Rohan Ramchandani, who was a former head of European foreign exchange trading and was nicknamed ‘Rainman’ for his maths skills, was sacked from Citi in January 2014. He was later charged with foreign exchange rigging by the US Department of Justice but was acquitted by a New York jury in October 2018.
Mr Ramchandani had alleged at a London employment tribunal that the bank unfairly dismissed him from his role without due process or warning. He was seeking reinstatement, which would have made him eligible for all his back pay and any other awards since dismissal.
He claimed Citi’s dismissal was based on his conversations with currency dealers at rival banks in chat rooms — including one nicknamed the ‘Bandits Club’. He maintained that this involved sharing market colour about trading rather than doing anything wrong. The bank alleged that in doing so he was sharing confidential trading information and so breached the bank's guidelines and code of conduct.
Citibank, which has paid $1.7bn in fines and settlements to US, UK and European regulators over forex-rigging allegations since 2014, told the tribunal hearing last year that Mr Ramchandani was dismissed because he breached its code of conduct and guidelines.
Employment judge Alison Russell ruled in favour of Mr Ramchandani’s claim for unfair dismissal on procedural grounds. However, she found that even if Citi had followed correct procedure, Mr Ramchandani’s employment would have been terminated anyway in 2014 for his “foolish, blameworthy behaviour”.
She concluded that Citibank had proved in the tribunal that the reason for his dismissal was his conduct and said that giving him his job back was not practicable.
She also criticised Citibank’s “unreasonable failure” to follow correct procedure in his dismissal and said that the safeguard of a fair disciplinary process was a “fundamental requirement” of employment law even where an employee had committed an act of gross misconduct.
Mr Ramchandani’s tribunal compensation will be automatically capped at around £74,000 — a fraction of the £1m pay he earned each year — but the exact amount has yet to be determined.
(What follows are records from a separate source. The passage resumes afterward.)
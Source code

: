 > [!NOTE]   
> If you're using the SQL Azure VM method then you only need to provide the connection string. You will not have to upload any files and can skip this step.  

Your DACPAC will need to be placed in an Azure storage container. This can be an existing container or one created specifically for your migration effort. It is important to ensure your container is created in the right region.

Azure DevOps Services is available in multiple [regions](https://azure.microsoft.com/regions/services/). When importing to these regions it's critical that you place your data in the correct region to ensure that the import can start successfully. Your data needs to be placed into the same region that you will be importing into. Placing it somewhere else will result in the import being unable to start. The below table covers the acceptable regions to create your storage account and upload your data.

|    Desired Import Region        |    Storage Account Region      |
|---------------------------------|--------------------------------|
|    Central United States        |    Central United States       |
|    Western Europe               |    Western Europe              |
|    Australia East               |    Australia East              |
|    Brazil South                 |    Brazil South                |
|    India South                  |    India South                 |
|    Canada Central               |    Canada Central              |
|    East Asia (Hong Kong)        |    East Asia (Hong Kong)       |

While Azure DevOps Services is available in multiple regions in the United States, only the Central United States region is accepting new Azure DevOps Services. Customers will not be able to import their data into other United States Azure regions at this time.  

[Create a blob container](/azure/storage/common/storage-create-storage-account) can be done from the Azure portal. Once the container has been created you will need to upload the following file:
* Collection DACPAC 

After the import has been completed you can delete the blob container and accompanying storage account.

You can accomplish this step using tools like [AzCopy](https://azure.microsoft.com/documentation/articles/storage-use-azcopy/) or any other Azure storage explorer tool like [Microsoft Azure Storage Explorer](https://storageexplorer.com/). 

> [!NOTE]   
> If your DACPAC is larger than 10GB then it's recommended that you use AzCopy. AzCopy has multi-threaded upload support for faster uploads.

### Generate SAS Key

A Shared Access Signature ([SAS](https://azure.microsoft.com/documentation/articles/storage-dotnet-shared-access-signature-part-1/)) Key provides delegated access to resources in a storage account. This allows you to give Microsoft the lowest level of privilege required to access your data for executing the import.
The bank said: “Citi had already acknowledged that Mr Ramchandani’s dismissal did not follow Citi’s usual procedures and so this aspect of the judgment is not a surprise. However, Citi welcomes the fact that the tribunal did not order Ramchandani’s return to Citi employment and recognised that his conduct led to the termination of his employment.”
Rohan Ramchandani said: “I am pleased that the tribunal has not only found that I was unfairly dismissed but that Citi acted unreasonably and so has awarded me the maximum uplift for such conduct. The tribunal also accepted my genuine belief that my chats were not improper.”